I did not mean to burn you yesterday—I was lying as in a dream—and so dissolved I could not hear you rising—I clung to a prolongation of that moment. When I think of it now I feel a kind of pain to have burned you—say that you forgive me—it was unconscious.

I can’t write to you, Henry, though I was awake last night telling you—all night—of that man I discovered yesterday … the man I sensed with my feelings the first moment—all the mountains of words, writings, quotations have sundered—I only know now the splendor, the blinding splendor of your room—and that unreal moment—how can a moment be at once so unreal and so warm—so warm.

There is so much you want to know. I remember your phrase: “Only whores appreciate me.” I wanted to say: you can only have blood-consciousness with whores, there is too much mind between us, too much literature, too much illusion—but then you denied there had been only mind…

My face makes you think that all my expectations go up, up … but you know now that it is not only my mind which is aware of you.

Aware of you, chaotically. I love this strange, treacherous softness of you which always turns to hatred. How did I single you out? I saw you with that intense selective way—I saw a mouth that was at once intelligent, animal, and soft … a strange mixture—a human man, sensitively aware of everything—I love awareness—a man, I told you, whom life made drunk.
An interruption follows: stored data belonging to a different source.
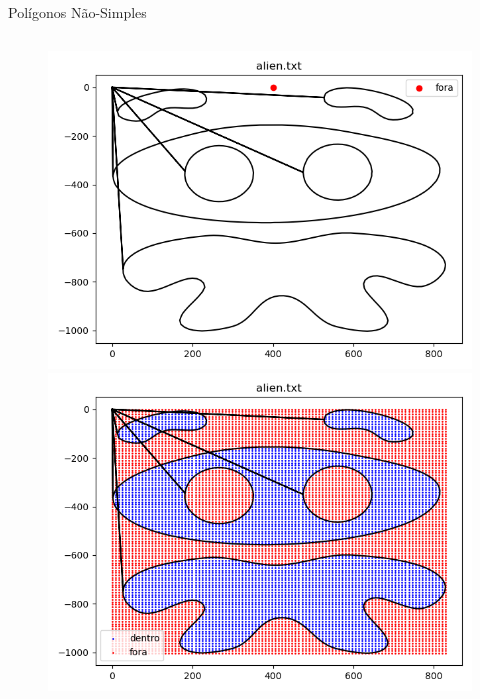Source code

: \documentclass[aspectratio=169]{beamer}
\begin{document}
\begin{frame}{Polígonos Não-Simples}
  
  \begin{columns}
    \begin{center}
      \begin{figure}
        \begin{overprint}
        \includegraphics[width=1.0\textwidth]{figures/alien.png}
        \includegraphics[width=1.0\textwidth]{figures/alien_grid.png}
        \end{overprint}
      \end{figure}
    \end{center}

\end{columns}
\end{frame}
\end{document}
Your laughter was not a laughter which could hurt, it was mellow and rich. I felt warm, dizzy, and I sang within myself. You always said the truest and deepest things—slowly—and you have a way of saying, like a southerner—hem, hem—trailingly, while off on your own introspective journey—which touched me.

Just before that I had sought, as I told you, suicide. But I waited to meet you, as if that would solve something—and it did. When I saw you I thought, here is a man I could love. And I was no longer afraid of feelings. I couldn’t go through with the suicide (idea of killing off romanticism), something held me back. I can only move wholly.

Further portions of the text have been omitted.